December-January 1922-23
Lenin
dictates his "Testament", warning against Stalin.
March 10, 1923
Lenin
suffers his third stroke, loses the power of speech.
January
21, 1924
Lenin
dies
January 27, 1924
Lenin's
embalmed body installed in Red Square mausoleum.
Born
in Simbirsk (renamed Ulyanovsk after its most famous son), in the Russian
Empire, Lenin was the son of Ilya Nikolaevich Ulyanov and Maria
Alexandrovna Ulyanova. His father was a successful Russian official in
public education who wanted democracy. The family was of mixed ethnicity,
his ancestry being “Russian, Mordovian, Kalmyk, Jewish (see Blank
family), Volgan German, and Swedish, and possibly others” according to
biographer Dmitri Volkogonov. Lenin was baptized into the Russian Orthodox
Church.
In 1886, Lenin’s father, a schoolmaster, died of a cerebral hemorrhage,
and, in May 1887, when Lenin was 17 years old, his eldest brother
Alexander was arrested and hanged for participating in a terrorist bomb
plot threatening the life of Tsar Alexander III. His sister Anna, who was
with Alexander at the time of his arrest, was banished to his family
estate in the village of Kokushkino, about 40 km (25 mi.) from Kazan. This
event radicalized Lenin, and his official Soviet biographies describe it
as being central to the revolutionary track of his life. It is also
significant, perhaps, that this emotional upheaval transpired in the same
year as that which saw him enroll at the Kazan State University.
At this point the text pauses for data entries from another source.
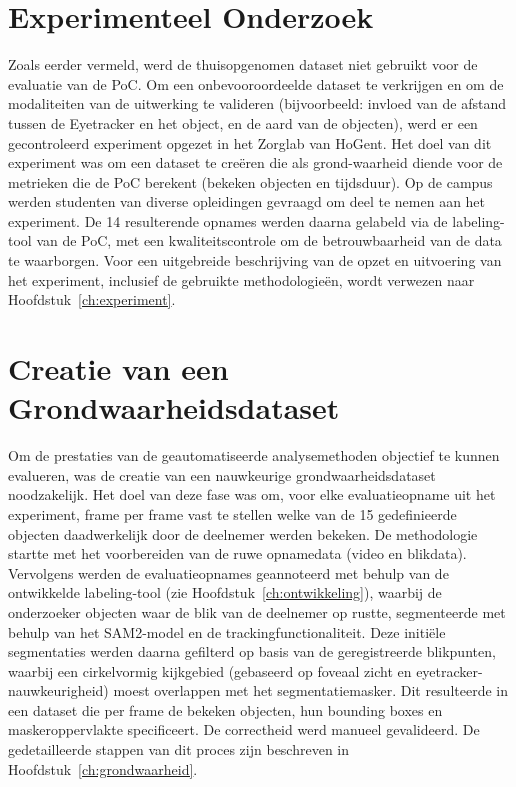 \section{Experimenteel Onderzoek}

Zoals eerder vermeld, werd de thuisopgenomen dataset niet gebruikt voor de evaluatie van de PoC. 
Om een onbevooroordeelde dataset te verkrijgen en om de modaliteiten van de uitwerking te valideren (bijvoorbeeld: invloed van de afstand tussen de Eyetracker en het object, en de aard van de objecten), werd er een gecontroleerd experiment opgezet in het Zorglab van HoGent.
Het doel van dit experiment was om een dataset te creëren die als grond-waarheid diende voor de metrieken die de PoC berekent (bekeken objecten en tijdsduur).
Op de campus werden studenten van diverse opleidingen gevraagd om deel te nemen aan het experiment.
De 14 resulterende opnames werden daarna gelabeld via de labeling-tool van de PoC, met een kwaliteitscontrole om de betrouwbaarheid van de data te waarborgen.
Voor een uitgebreide beschrijving van de opzet en uitvoering van het experiment, inclusief de gebruikte methodologieën, wordt verwezen naar Hoofdstuk~\ref{ch:experiment}.

\section{Creatie van een Grondwaarheidsdataset}

Om de prestaties van de geautomatiseerde analysemethoden objectief te kunnen evalueren, was de creatie van een nauwkeurige 
grondwaarheidsdataset noodzakelijk. Het doel van deze fase was om, voor elke evaluatieopname uit het experiment, 
frame per frame vast te stellen welke van de 15 gedefinieerde objecten daadwerkelijk door de deelnemer werden bekeken. 
De methodologie startte met het voorbereiden van de ruwe opnamedata (video en blikdata). 
Vervolgens werden de evaluatieopnames geannoteerd met behulp van de ontwikkelde labeling-tool (zie Hoofdstuk~\ref{ch:ontwikkeling}), 
waarbij de onderzoeker objecten waar de blik van de deelnemer op rustte, segmenteerde met behulp van het SAM2-model en de trackingfunctionaliteit. 
Deze initiële segmentaties werden daarna gefilterd op basis van de geregistreerde blikpunten, waarbij een cirkelvormig kijkgebied 
(gebaseerd op foveaal zicht en eyetracker-nauwkeurigheid) moest overlappen met het segmentatiemasker. 
Dit resulteerde in een dataset die per frame de bekeken objecten, hun bounding boxes en maskeroppervlakte specificeert. 
De correctheid werd manueel gevalideerd. De gedetailleerde stappen van dit proces zijn beschreven in Hoofdstuk~\ref{ch:grondwaarheid}.

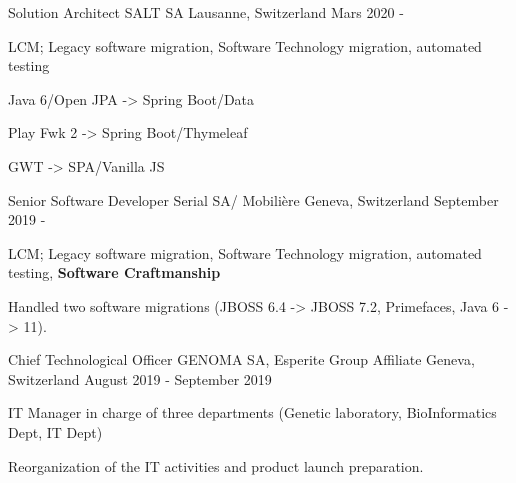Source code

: 

\begin{cventries}
        
        \cventry
        {Solution Architect} %
        {SALT SA} %
        {Lausanne, Switzerland} %
        {Mars 2020 - } %
        {
            \begin{cvitems} %
                \item{LCM; Legacy software migration, Software Technology migration, automated testing}
                \item{Java 6/Open JPA -> Spring Boot/Data}
                \item{Play Fwk 2 -> Spring Boot/Thymeleaf}
                \item{GWT -> SPA/Vanilla JS}
            \end{cvitems}
        }

        \cventry
        {Senior Software Developer} %
        {Serial SA/ Mobilière} %
        {Geneva, Switzerland} %
        {September 2019 - } %
        {
            \begin{cvitems} %
                \item{LCM; Legacy software migration, Software Technology migration, automated testing, \textbf{Software Craftmanship}}
                \item{Handled two software migrations (JBOSS 6.4 -> JBOSS 7.2, Primefaces, Java 6 -> 11).}
            \end{cvitems}
        }

        \cventry
        {Chief Technological Officer} %
        {GENOMA SA, Esperite Group Affiliate} %
        {Geneva, Switzerland} %
        {August 2019 - September 2019 } %
        {
            \begin{cvitems} %
                \item{IT Manager in charge of three departments (Genetic laboratory, BioInformatics Dept, IT Dept)}
                \item{Reorganization of the IT activities and product launch preparation.}
            \end{cvitems}
        }


\end{cventries}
A famous
painting by Piotr Belousov, We Will Follow a Different Path, reprinted in
millions of Soviet textbooks, depicted young Lenin and his mother grieving
the loss of his elder brother. The phrase “We will follow a different
path” refers to Lenin's choosing a Marxist approach to popular
revolution, instead of anarchist or individualist methods. As Lenin became
interested in Marxism, he was involved in student protests and was
subsequently arrested. He was then expelled from Kazan University for his
political ideas. He continued to study independently, however, and it was
during this period of exile that he first familiarized himself with Karl
Marx’s Das Kapital. Lenin was later permitted to continue his studies,
this time at the University of Saint Petersburg, and, by 1891, had been
admitted to the Bar. In January 1892 Lenin was awarded a first class
degree in law by the University.[5] He also distinguished himself in Latin
and Greek, and learned German, French and English. His knowledge of the
latter two languages was limited: he relied on Inessa Armand to translate
an article into French and into English in 1917. In the same year he also
wrote to S. N. Ravich in Geneva “I am unable to lecture in French.”